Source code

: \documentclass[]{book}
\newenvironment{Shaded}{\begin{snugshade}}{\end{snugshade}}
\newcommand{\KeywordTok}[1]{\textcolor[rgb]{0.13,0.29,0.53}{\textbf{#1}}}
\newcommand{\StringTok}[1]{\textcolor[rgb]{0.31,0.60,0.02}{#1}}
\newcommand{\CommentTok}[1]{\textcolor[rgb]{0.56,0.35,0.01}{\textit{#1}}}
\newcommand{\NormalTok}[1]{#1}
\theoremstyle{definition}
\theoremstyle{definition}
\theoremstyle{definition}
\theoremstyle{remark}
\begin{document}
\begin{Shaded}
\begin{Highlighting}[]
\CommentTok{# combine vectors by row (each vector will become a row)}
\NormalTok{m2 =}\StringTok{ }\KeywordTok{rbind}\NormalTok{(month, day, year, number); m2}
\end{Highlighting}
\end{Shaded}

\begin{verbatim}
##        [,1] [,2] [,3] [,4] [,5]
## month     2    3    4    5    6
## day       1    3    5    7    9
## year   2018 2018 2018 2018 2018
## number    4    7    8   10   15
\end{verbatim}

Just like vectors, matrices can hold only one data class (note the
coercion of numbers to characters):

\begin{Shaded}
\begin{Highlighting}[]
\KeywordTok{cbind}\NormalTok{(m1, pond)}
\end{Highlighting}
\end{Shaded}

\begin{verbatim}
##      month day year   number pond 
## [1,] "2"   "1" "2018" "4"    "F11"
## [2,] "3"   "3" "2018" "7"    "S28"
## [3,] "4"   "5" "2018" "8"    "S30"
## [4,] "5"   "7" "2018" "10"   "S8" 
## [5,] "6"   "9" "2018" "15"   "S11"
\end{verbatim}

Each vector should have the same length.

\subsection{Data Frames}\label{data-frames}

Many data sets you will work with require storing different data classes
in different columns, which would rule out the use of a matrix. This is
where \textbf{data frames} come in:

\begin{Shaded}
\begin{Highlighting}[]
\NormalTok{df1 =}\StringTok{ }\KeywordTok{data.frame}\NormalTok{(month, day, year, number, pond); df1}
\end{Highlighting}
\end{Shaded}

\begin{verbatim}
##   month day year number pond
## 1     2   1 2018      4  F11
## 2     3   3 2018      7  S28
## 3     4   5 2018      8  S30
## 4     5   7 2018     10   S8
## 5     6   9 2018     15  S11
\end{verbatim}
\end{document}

· · · · · · ·

_Required action:_
Each line of the listing should be copied exactly, with none left out.

_Expected answer:_
Source code

: \documentclass[]{book}
\newenvironment{Shaded}{\begin{snugshade}}{\end{snugshade}}
\newcommand{\KeywordTok}[1]{\textcolor[rgb]{0.13,0.29,0.53}{\textbf{#1}}}
\newcommand{\StringTok}[1]{\textcolor[rgb]{0.31,0.60,0.02}{#1}}
\newcommand{\CommentTok}[1]{\textcolor[rgb]{0.56,0.35,0.01}{\textit{#1}}}
\newcommand{\NormalTok}[1]{#1}
\theoremstyle{definition}
\theoremstyle{definition}
\theoremstyle{definition}
\theoremstyle{remark}
\begin{document}
\begin{Shaded}
\begin{Highlighting}[]
\CommentTok{# combine vectors by row (each vector will become a row)}
\NormalTok{m2 =}\StringTok{ }\KeywordTok{rbind}\NormalTok{(month, day, year, number); m2}
\end{Highlighting}
\end{Shaded}

\begin{verbatim}
##        [,1] [,2] [,3] [,4] [,5]
## month     2    3    4    5    6
## day       1    3    5    7    9
## year   2018 2018 2018 2018 2018
## number    4    7    8   10   15
\end{verbatim}

Just like vectors, matrices can hold only one data class (note the
coercion of numbers to characters):

\begin{Shaded}
\begin{Highlighting}[]
\KeywordTok{cbind}\NormalTok{(m1, pond)}
\end{Highlighting}
\end{Shaded}

\begin{verbatim}
##      month day year   number pond 
## [1,] "2"   "1" "2018" "4"    "F11"
## [2,] "3"   "3" "2018" "7"    "S28"
## [3,] "4"   "5" "2018" "8"    "S30"
## [4,] "5"   "7" "2018" "10"   "S8" 
## [5,] "6"   "9" "2018" "15"   "S11"
\end{verbatim}

Each vector should have the same length.

\subsection{Data Frames}\label{data-frames}

Many data sets you will work with require storing different data classes
in different columns, which would rule out the use of a matrix. This is
where \textbf{data frames} come in:

\begin{Shaded}
\begin{Highlighting}[]
\NormalTok{df1 =}\StringTok{ }\KeywordTok{data.frame}\NormalTok{(month, day, year, number, pond); df1}
\end{Highlighting}
\end{Shaded}

\begin{verbatim}
##   month day year number pond
## 1     2   1 2018      4  F11
## 2     3   3 2018      7  S28
## 3     4   5 2018      8  S30
## 4     5   7 2018     10   S8
## 5     6   9 2018     15  S11
\end{verbatim}
\end{document}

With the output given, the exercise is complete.